Given records: Begin

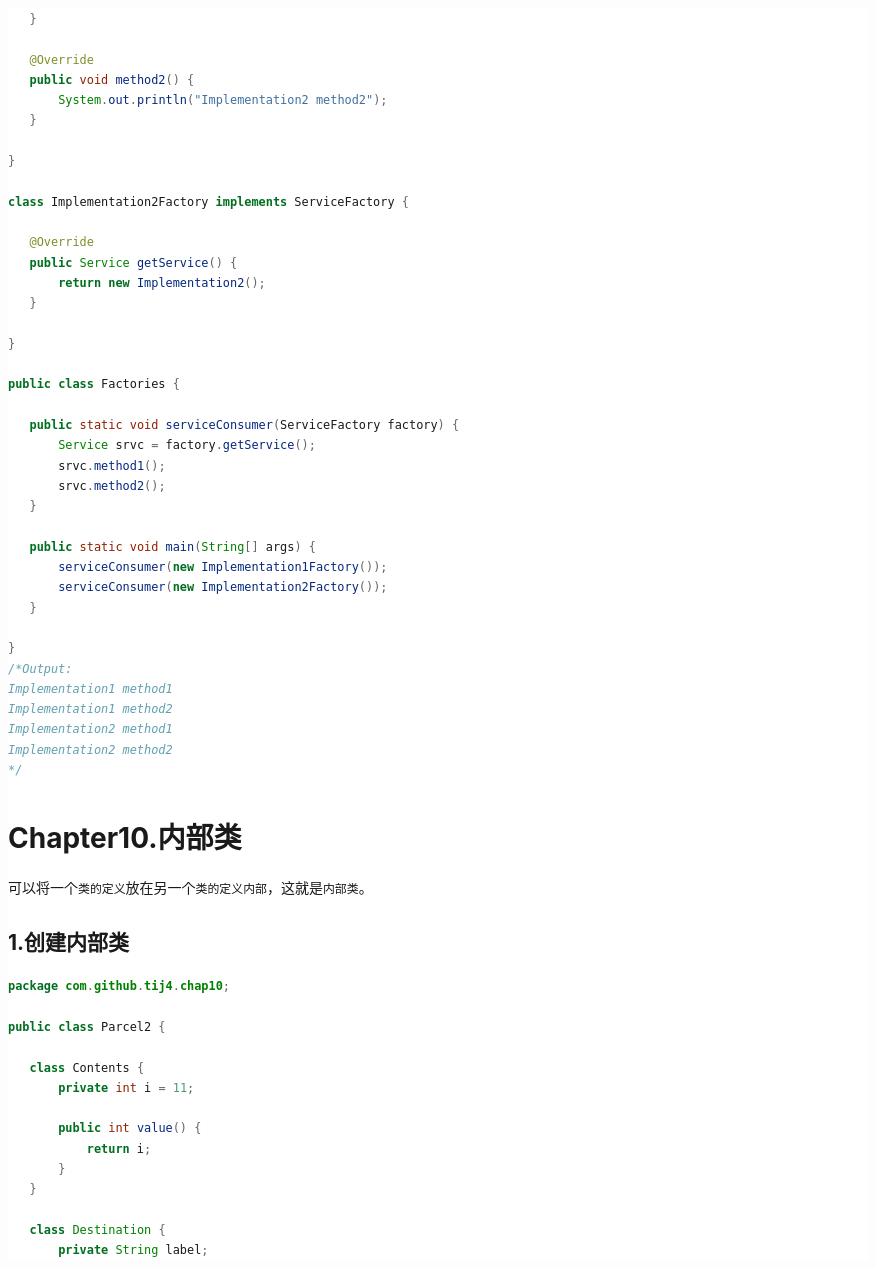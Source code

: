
  ```java
	}

	@Override
	public void method2() {
		System.out.println("Implementation2 method2");
	}

}

class Implementation2Factory implements ServiceFactory {

	@Override
	public Service getService() {
		return new Implementation2();
	}

}

public class Factories {

	public static void serviceConsumer(ServiceFactory factory) {
		Service srvc = factory.getService();
		srvc.method1();
		srvc.method2();
	}

	public static void main(String[] args) {
		serviceConsumer(new Implementation1Factory());
		serviceConsumer(new Implementation2Factory());
	}

}
/*Output:
Implementation1 method1
Implementation1 method2
Implementation2 method1
Implementation2 method2
 */
```
 
 #  Chapter10.内部类

可以将一个`类的定义`放在另一个`类的定义内部`，这就是`内部类`。

 ## 1.创建内部类
 
 ```java
 package com.github.tij4.chap10;

public class Parcel2 {

	class Contents {
		private int i = 11;

		public int value() {
			return i;
		}
	}

	class Destination {
		private String label;

 ```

Given records: End

> What to do
Restate the records above word for word, without the pictures.

> The answer
Source code

:
  ```java
	}

	@Override
	public void method2() {
		System.out.println("Implementation2 method2");
	}

}

class Implementation2Factory implements ServiceFactory {

	@Override
	public Service getService() {
		return new Implementation2();
	}

}

public class Factories {

	public static void serviceConsumer(ServiceFactory factory) {
		Service srvc = factory.getService();
		srvc.method1();
		srvc.method2();
	}

	public static void main(String[] args) {
		serviceConsumer(new Implementation1Factory());
		serviceConsumer(new Implementation2Factory());
	}

}
/*Output:
Implementation1 method1
Implementation1 method2
Implementation2 method1
Implementation2 method2
 */
```
 
 #  Chapter10.内部类

可以将一个`类的定义`放在另一个`类的定义内部`，这就是`内部类`。

 ## 1.创建内部类
 
 ```java
 package com.github.tij4.chap10;

public class Parcel2 {

	class Contents {
		private int i = 11;

		public int value() {
			return i;
		}
	}

	class Destination {
		private String label;

 ```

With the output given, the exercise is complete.